Wednesday, April 17, 2013

Fitness & Health

How to be healthy? Any sports enthusiast will tell you to exercise. Not just any exercise, but those rigorous, heart-pumping cardio. Recently, in a Malaysian Internet forum, a guy dismissed walking as “useless”.

In the West, some fitness experts pointed out that yoga is ineffective for weight loss, since it doesn’t burn as much calorie as running or spinning. But they are unable to explain why long term yoga practitioners tend to have lean figures.

Which makes me wonder: Does fitness equal health?

Okinawa in Japan has some of the longest living people in the world. Scholars attribute the long life expectancy of the Okinawans to their diet and active style. However, I doubt many of them still do karate fighting at the age of 80.

Hong Kong is another place with very high life expectancy, and scholars attribute it to the fact that Hongkongest walk a lot. Unlike Malaysians and Americans who are terribly car-dependent, Hong Kong people often ride train (MTR). However, walking to and fro the MTR station is not cardio exercise. Taichi is popular in this Southern Chinese city, but again it is not a cardio exercise. (Taichi does have some “fast forms”, which are rigorous, but they are not commonly practiced.)

Fitness is essentially a Western concept. There is no Chinese translation for the English word ‘fit’.

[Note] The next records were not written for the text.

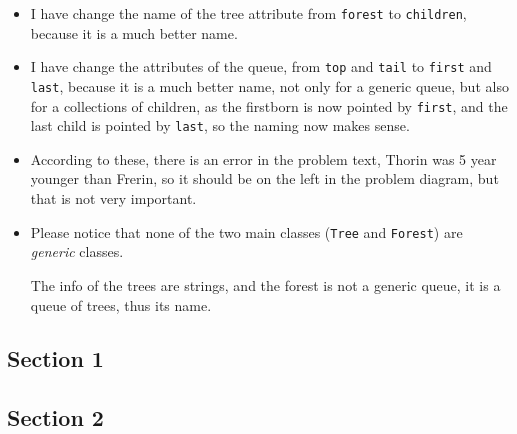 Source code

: \documentclass[a4paper, 9pt]{extarticle}
\begin{document}
\begin{itemize}

  \item I have change the name of the tree attribute from \texttt{forest} to
    \texttt{children}, because it is a much better name.

  \item I have change the attributes of the queue, from \texttt{top} and
    \texttt{tail} to \texttt{first} and \texttt{last}, because it is a much
    better name, not only for a generic queue, but also for a collections of
    children, as the firstborn is now pointed by \texttt{first}, and the last
    child is pointed by \texttt{last}, so the naming now makes sense.

  \item According to these, there is an error in the problem text, Thorin was 5
    year younger than Frerin, so it should be on the left in the problem
    diagram, but that is not very important.

  \item Please notice that none of the two main classes (\texttt{Tree} and
    \texttt{Forest}) are \emph{generic} classes.

    The info of the trees are strings, and the forest is not a generic queue,
    it is a queue of trees, thus its name.

\end{itemize}

\newpage

\subsection{Section 1}

\begin{multicols}{2}


  \columnbreak


\end{multicols}




\newpage

\subsection{Section 2}
\end{document}
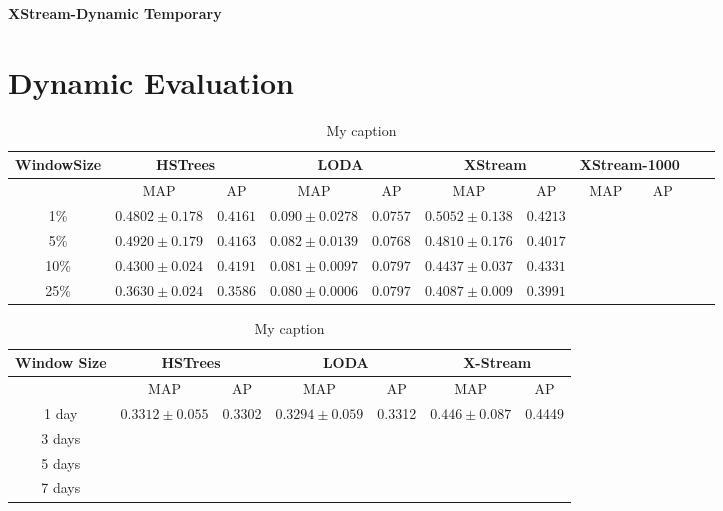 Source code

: \documentclass[11pt,onecolumn]{article}
\begin{document}
\textbf{\huge{XStream-Dynamic Temporary}}

\section{Dynamic Evaluation}

\begin{table}[!hbtp]
    \centering
    \begin{tabular}{|c|c|c|c|c|c|c|c|c|c|c|}
            \toprule
    \textbf{WindowSize} & \multicolumn{2}{|c|}{\textbf{HSTrees}} & \multicolumn{2}{|c|}{\textbf{LODA}} & \multicolumn{2}{|c|}{\textbf{XStream}} & \multicolumn{2}{|c|}{\textbf{XStream-1000}} \\	\hline
                & MAP               & AP      & MAP              & AP     & MAP               & AP       & MAP & AP	\\
                \midrule \midrule
    1\%  & $0.4802 \pm 0.178$ & $0.4161$ & $0.090 \pm 0.0278$ & $0.0757$ & $0.5052 \pm 0.138$ & $0.4213$ 	& & \\	\hline
    5\% & $0.4920 \pm 0.179$ & $0.4163$ & $0.082 \pm 0.0139$ & $0.0768$ & $0.4810 \pm 0.176$ & $0.4017$ & &	\\	\hline
    10\% & $0.4300 \pm 0.024$ & $0.4191$ & $0.081 \pm 0.0097$ & $0.0797$ & $0.4437 \pm 0.037$ & $0.4331$ & &	\\	\hline
    25\% & $0.3630 \pm 0.024$ & $0.3586$ & $0.080 \pm 0.0006$ & $0.0797$ & $0.4087 \pm 0.009$ & $0.3991$	\\	\hline
    \bottomrule
    \end{tabular}
    \caption{My caption}
\label{my-label}
\end{table}

\begin{table}[]
\centering
\begin{tabular}{|c|c|c|c|c|c|c|}
\toprule
\textbf{Window Size} & \multicolumn{2}{|c|}{\textbf{HSTrees}} & \multicolumn{2}{|c|}{\textbf{LODA}}  & \multicolumn{2}{|c|}{\textbf{X-Stream}} \\ \hline\midrule
            & MAP               & AP      & MAP              & AP     & MAP               & AP       \\
            \midrule\midrule
1 day       & $0.3312 \pm 0.055$  & 0.3302  & $0.3294 \pm 0.059$ & 0.3312 & $0.446 \pm 0.087$   & 0.4449   \\	\hline
3 days      &                   &         &                  &        &                   &          \\
5 days      &                   &         &                  &        &                   &          \\
7 days      &                   &         &                  &        &                   &          \\ \bottomrule
\end{tabular}
\caption{My caption}
\label{my-label}
\end{table}



\printbibliography
\end{document}
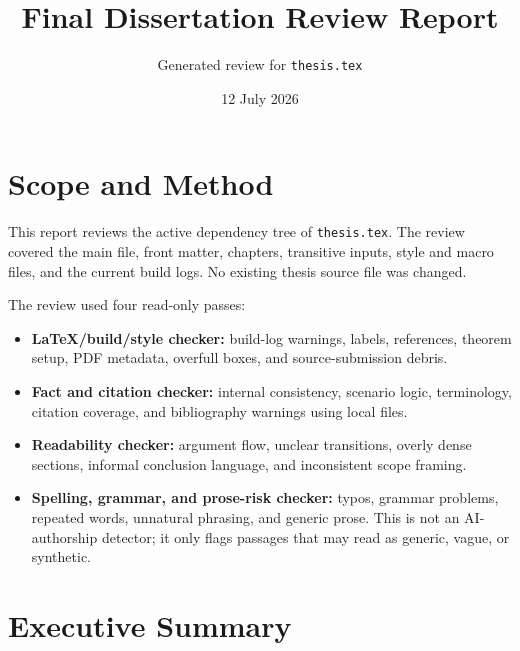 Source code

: \documentclass[11pt,a4paper]{article}
\title{Final Dissertation Review Report}
\author{Generated review for \texttt{thesis.tex}}
\date{12 July 2026}
\newcommand{\loc}[1]{\texttt{#1}}
\begin{document}
\maketitle

\section*{Scope and Method}

This report reviews the active dependency tree of \loc{thesis.tex}. The review
covered the main file, front matter, chapters, transitive inputs, style and macro
files, and the current build logs. No existing thesis source file was changed.

The review used four read-only passes:
\begin{itemize}
  \item \textbf{LaTeX/build/style checker:} build-log warnings, labels, references,
  theorem setup, PDF metadata, overfull boxes, and source-submission debris.
  \item \textbf{Fact and citation checker:} internal consistency, scenario logic,
  terminology, citation coverage, and bibliography warnings using local files.
  \item \textbf{Readability checker:} argument flow, unclear transitions, overly dense
  sections, informal conclusion language, and inconsistent scope framing.
  \item \textbf{Spelling, grammar, and prose-risk checker:} typos, grammar problems,
  repeated words, unnatural phrasing, and generic prose. This is not an AI-authorship
  detector; it only flags passages that may read as generic, vague, or synthetic.
\end{itemize}

\section*{Executive Summary}
\end{document}
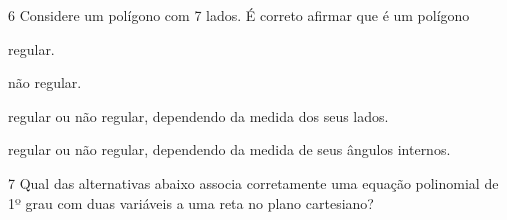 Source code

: 




\num{6} Considere um polígono com 7 lados. É correto afirmar que é um polígono

\begin{escolha}
\item regular.
\item não regular.
\item regular ou não regular, dependendo da medida dos seus
lados.
\item regular ou não regular, dependendo da medida de seus
ângulos internos.
\end{escolha}







\num{7} Qual das alternativas abaixo associa corretamente uma equação
polinomial de 1º grau com duas variáveis a uma reta no plano cartesiano?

Fitness is external; health is internal. Fitness is generally associated with physical exercise, such as running, swimming and weight lifting; health is related to many more factors, such as diet, nutrition, therapy and mental wellness.

American researchers recently compared data from two studies of 33,060 runners and 15,045 walkers. Their findings could surprise many of us. Results showed:

The risk for first-time hypertension was reduced 4.2% by running and 7.2% by walking.
The risk for first-time high cholesterol was reduced 4.3% by running and 7% by walking.
The risk for first-time diabetes was lowered 12.1% by running and 12.3% by walking.
The risk for coronary heart disease was lowered 4.5% by running and 9.3% by walking.

So, would you say “walking is useless”?